UART interfaces continue to be widely used in today’s embedded systems, serving as a reliable method for serial communication. However, as the prevalent interface for modern devices is USB, UART must adapt to maintain connectivity. While many microcontrollers (MCUs) with built-in USB capabilities can simulate a UART connection using the USB Communication Device Class (CDC) feature, there remains a clear need to bridge traditional UART interfaces with USB systems. This necessity arises because numerous devices still operate with native UART ports and require a conversion mechanism to communicate with USB-centric devices. Thus, bridging solutions play a crucial role in ensuring compatibility and facilitating communication between established UART protocols and contemporary USB interfaces.
UART to USB bridges
One prevalent method of bridging UART to USB is through dedicated hardware devices that feature a USB interface on one end and a UART interface on the other. These devices, when connected via USB, present themselves as a USB Communications Device Class (CDC), effectively translating UART protocols to USB interfaces. A prime example of such hardware is the family of FTDI chips, which are widely used for their reliability and ease of integration.

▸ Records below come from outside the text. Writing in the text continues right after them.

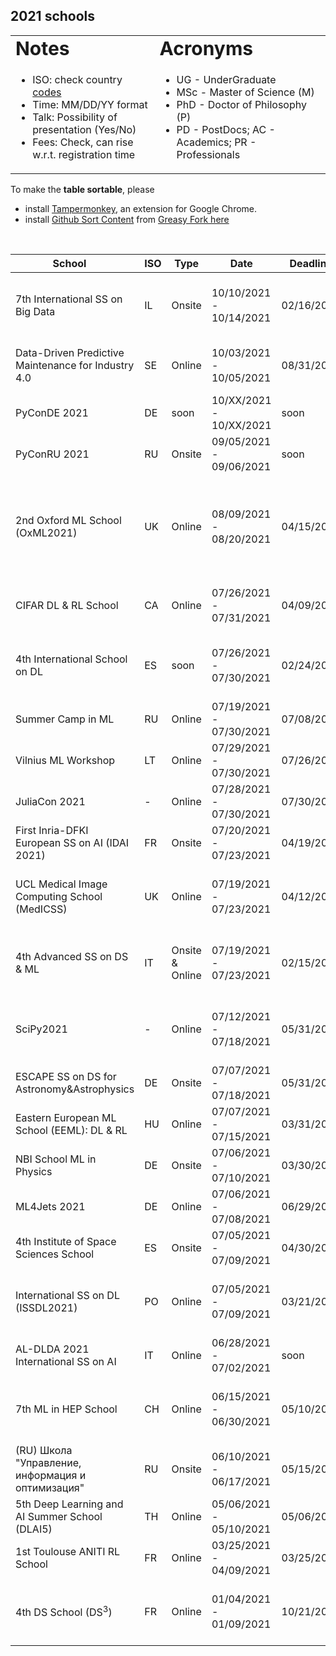 ## 2021 schools  

<link rel="stylesheet" type="text/css" media="all" href="custom.css" />
  
<table border="0">
 <tr>
    <td><b style="font-size:30px">Notes</b></td>
    <td><b style="font-size:30px">Acronyms</b></td>
 </tr>
 <tr>
    <td>
      
  * ISO: check country [codes](https://countrycode.org/)
  * Time: MM/DD/YY  format  
  * Talk: Possibility of presentation (Yes/No)  
  * Fees: Check, can rise w.r.t. registration time
  
   </td>
    <td>
          
  * UG - UnderGraduate
  * MSc - Master of Science (M)
  * PhD - Doctor of Philosophy (P)
  * PD - PostDocs; AC - Academics; PR - Professionals 
  
   </td>
 </tr>
</table>
  
To make the **table sortable**, please 
- install [Tampermonkey](https://chrome.google.com/webstore/detail/tampermonkey/dhdgffkkebhmkfjojejmpbldmpobfkfo), an extension for Google Chrome.  
- install [Github Sort Content](https://github.com/Mottie/GitHub-userscripts/wiki/GitHub-sort-content) from [Greasy Fork here](https://greasyfork.org/en/scripts/21373-github-sort-content)  

&nbsp;  

School &nbsp;&nbsp;&nbsp; | ISO | Type | Date | Deadline |  Talk | Fees | Link 
--- | --- | --- |  --- | --- | --- | --- |  --- 
7th International SS on Big Data | IL | Onsite | 10/10/2021 - 10/14/2021 | 02/16/2021 | No | 460-550€ &nbsp;&nbsp;&nbsp;&nbsp;&nbsp; (Aid: No) | [BigData](https://irdta.eu/bigdat2021s/)
Data-Driven Predictive Maintenance for Industry 4.0 | SE | Online | 10/03/2021 - 10/05/2021 | 08/31/2021 | No | 50-80€ (Aid: Yes) | [DSAA](https://hh.se/PMSummerSchool)
PyConDE 2021 | DE | soon |  10/XX/2021 - 10/XX/2021 | soon  | **Yes** | soon | [PyConDE](https://de.pycon.org/)
PyConRU 2021 | RU | Onsite |  09/05/2021 - 09/06/2021 | soon  | **Yes** | 14000 RUB | [PyConRU](https://pycon.ru/)
2nd Oxford ML School (OxML2021) | UK | Online | 08/09/2021 - 08/20/2021 | 04/15/2021 | No | £60 M/P £120 PD/AC £300 PR (Aid: Yes) | [OxML](www.oxfordml.school)
CIFAR DL & RL School | CA | Online | 07/26/2021 - 07/31/2021 | 04/09/2021 | No | 75 CAD (Aid: No) | [DLRL](https://dlrl.ca/)
4th International School on DL | ES | soon |  07/26/2021 - 07/30/2021 | 02/24/2021 | No | 460-550€ &nbsp;&nbsp;&nbsp;&nbsp;&nbsp; (Aid: No) | [DLSS](https://irdta.eu/deeplearn2021s/)
Summer Camp in ML | RU | Online |  07/19/2021 - 07/30/2021 | 07/08/2020  | No | 245€ (Aid: N/A) | [MLCamp](https://en.itmo.ru/en/viewjep/3/15/Summer_Camp_in_Machine_Learning_2021.htm)
Vilnius ML Workshop | LT | Online |  07/29/2021 - 07/30/2021 | 07/26/2021  |No | **FREE** | [WEEML](https://workshops.eeml.eu/)
JuliaCon 2021 | - | Online |  07/28/2021 - 07/30/2021 | 07/30/2021  | No | **FREE** | [JuliaCon](https://juliacon.org/2021)
First Inria-DFKI European SS on AI (IDAI 2021) | FR | Onsite |  07/20/2021 - 07/23/2021 | 04/19/2020  |  **Yes** | 360€ (Aid: No) | [IDAI2021](https://idessai.inria.fr/)
UCL Medical Image Computing School (MedICSS) | UK | Online |  07/19/2021 - 07/23/2021 | 04/12/2020  | No | £50-£70 &nbsp;&nbsp;&nbsp;&nbsp;&nbsp;&nbsp; (Aid: N/A) | [MedICSS](https://medicss.cs.ucl.ac.uk/)
4th Advanced SS on DS & ML | IT | Onsite & Online |  07/19/2021 - 07/23/2021 | 02/15/2021 | **Yes** | 290-580€ &nbsp;&nbsp;&nbsp;&nbsp;&nbsp; (Aid: No) | [ACDL](https://acdl2021.icas.cc/])
SciPy2021 | - | Online | 07/12/2021 - 07/18/2021 | 05/31/2021 | No | 50-125$ &nbsp;&nbsp;&nbsp;&nbsp;&nbsp;&nbsp;&nbsp;&nbsp; (Aid: Yes) | [SciPy](https://www.scipy2021.scipy.org/)
ESCAPE SS on DS for Astronomy&Astrophysics | DE | Onsite | 07/07/2021 - 07/18/2021 | 05/31/2021 | No | **FREE** | [ESCAPE](https://indico.in2p3.fr/event/20306/overview)
Eastern European ML School (EEML): DL & RL | HU | Online |  07/07/2021 - 07/15/2021 | 03/31/2021  | **Yes** | **FREE** | [EEML](https://www.eeml.eu/)
NBI School ML in Physics | DE | Onsite | 07/06/2021 - 07/10/2021 | 03/30/2021 | No | 135€ (Aid: Yes) | [NBIML](https://indico.nbi.ku.dk/event/1309/)
ML4Jets 2021 | DE | Online | 07/06/2021 - 07/08/2021 | 06/29/2021 | **Yes** | **FREE** | [ML4Jets](https://indico.cern.ch/event/980214/)
4th Institute of Space Sciences School | ES | Onsite | 07/05/2021 - 07/09/2021 | 04/30/2021 |  No | 60€ (Aid: No) | [ISSS](https://indico.ice.csic.es/event/26/)
International SS on DL (ISSDL2021) | PO | Online | 07/05/2021 - 07/09/2021 | 03/21/2021 | No | 45-59$ &nbsp;&nbsp;&nbsp;&nbsp;&nbsp;&nbsp; (Aid: No) | [ISSDL](https://2021.dl-lab.eu/)
AL-DLDA 2021 International SS on AI | IT | Online | 06/28/2021 - 07/02/2021 | soon | No | soon (Aid: Yes)  | [AI-DLDA](https://www.ip4fvg.it/summer-school/)
7th ML in HEP School | CH | Online | 06/15/2021 - 06/30/2021 | 05/10/2021 | No | 80 CHF &nbsp;&nbsp;&nbsp;&nbsp;&nbsp;&nbsp; (Aid: Yes) | [MLHEP](https://indico.cern.ch/event/1025052)
(RU) Школа "Управление, информация и оптимизация" | RU | Onsite | 06/10/2021 - 06/17/2021 | 05/15/2021 | **Yes** | **FREE** | [VORONOVO](https://ssopt.org/)
5th Deep Learning and AI Summer School (DLAI5) | TH | Online | 05/06/2021 - 05/10/2021 | 05/06/2021 | No | **FREE**  | [DLAI5](https://deeplearningandaiwinterschool.github.io/)
1st Toulouse ANITI RL School | FR | Online | 03/25/2021 - 04/09/2021 | 03/25/2021 | No | **FREE**  | [ANITI](https://rlvs.aniti.fr/)
4th DS School (DS<sup>3</sup>) | FR | Online | 01/04/2021 - 01/09/2021 | 10/21/2020 | **Yes** | 50-200€ &nbsp;&nbsp;&nbsp;&nbsp;&nbsp;&nbsp;&nbsp; (Aid: No) | [DS3](https://www.ds3-datascience-polytechnique.fr/)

When utilizing a virtual COM port created by these chips, aligning the baud rate with the UART settings is crucial for ensuring effective communication. These chips are frequently available soldered on affordable breakout boards, allowing for quick and easy connection to a microcontroller providing UART access with just few jumper wires.
Adoption of the UART in modern evaluation kits
Another common bridging approach is found within debugging probes. These are typically specialized microcontrollers that have been programmed with firmware to function as a debugging probes. Many of these tools offer a software bridge from UART to USB, allowing developers to interact with their target systems. It’s commonplace for a modern debugging probe to create a virtual COM port on the host PC, which facilitates a bridge to the target’s UART interface.
In this setup, when connected to a PC, the debugging probe is recognized as a composite USB device, simultaneously exposing both the debugging probe and a virtual COM port for debugging. This configuration will be extensively used in our hands-on exercises, as it provides a straightforward method to utilize a UART without requiring any additional connections.
In conclusion, UART has been a key player in the shift from parallel to serial communications, laying the groundwork for this transition. However, it is important to recognize that as technology has advanced, UART has gradually ceded ground to faster and more efficient protocols such as SPI, I2C and the USB itself. These buses enable quicker data transfers, reflecting a broader evolution in device communication strategies.